Extreme case of GQA:
G = 1 → all heads share the same KV
Used in PaLM, T5, and many production LLMs for:
- Faster KV-cache lookup
- Lower memory footprint
- Stable scaling to long context lengths
| Attention | ms/token | tokens/sec |
|---|---|---|
| MHA | 5.955 ms | 167.9 tok/s |
| GQA | 5.709 ms | 175.2 tok/s |
| MQA | 5.711 ms | 175.1 tok/s |
PyTorch lacks fused grouped-query kernels (FlashAttention-2 style), so MHA/GQA/MQA show similar latency. This repo focuses on correctness and educational clarity.
In real LLM runtimes, MQA yields 2–4× speedups.
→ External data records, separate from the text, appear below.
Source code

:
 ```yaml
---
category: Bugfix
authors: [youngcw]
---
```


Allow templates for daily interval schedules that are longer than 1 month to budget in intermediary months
| Attention | Model Params | KV Cache @ 512 tokens | Activation Memory |
|---|---|---|---|
| MHA | 190.64 MB | 8.00 MB | 265.28 MB |
| GQA | 182.64 MB | 4.00 MB | 257.28 MB |
| MQA | 176.64 MB | 1.00 MB | 251.28 MB |
The KV-cache savings are massive:
- GQA uses 50% less memory
- MQA uses 87.5% less memory
This is critical for long-context inference.
| Seq Length | MHA | GQA | MQA |
|---|---|---|---|
| 128 | 9.26 ms | 6.36 ms | 5.90 ms |
| 256 | 9.77 ms | 8.84 ms | 6.60 ms |
| 512 | 14.41 ms | 13.59 ms | 11.81 ms |
| 1024 | 46.00 ms | 44.32 ms | 42.95 ms |
Forward pass shows clear improvements with GQA/MQA due to:
- Smaller KV projection
- Reduced memory bandwidth
- Fewer KV tensors per layer
Queries: H heads
Keys/Values: G groups (G < H)
Head mapping:
head → head // (H / G)
Q0 ──┐
Q1 ──┤── uses KV group 0
Q2 ──┘
Q3 ──┐
Q4 ──┤── uses KV group 1
Q5 ──┘
token 1 → store 1 key/value
token 2 → store 2 key/value
...
token T → store T key/value
MQA reduces memory by factor H.
src/
model/
transformer.py
modules/
attention.py
rope.py
transformerBlock.py
data/
tokenizer.py
tokenized_dataset.py
chunked_dataset.py
collator.py
configs/
model_config.py
train_config.py
scripts/
train.py
generate.py
benchmarks/
bench_inference_latency.py
bench_memory.py
bench_forward_latency.py
README.md
python -m scripts.train
Supports:
* Mixed precision
* Gradient accumulation
* Resume from checkpoint
* Logging
Configs should be modified in the training script
python -m scripts.generate \
--checkpoint checkpoints/model.pt \
--prompt "The history of machine learning" \
--max_new_tokens 150
PyTorch does not currently include fused grouped-query attention kernels (unlike FlashAttention-2, PaLM kernels, or Triton implementations).
Therefore, MHA/GQA/MQA achieve similar inference latency in this project.
Memory usage decreases significantly in GQA/MQA, matching behavior of real LLMs.
For real-world speedups, FlashAttention-2 or Triton fused kernels are required.
MIT.
Inspired by architectures of GPT, PaLM and LLaMA research.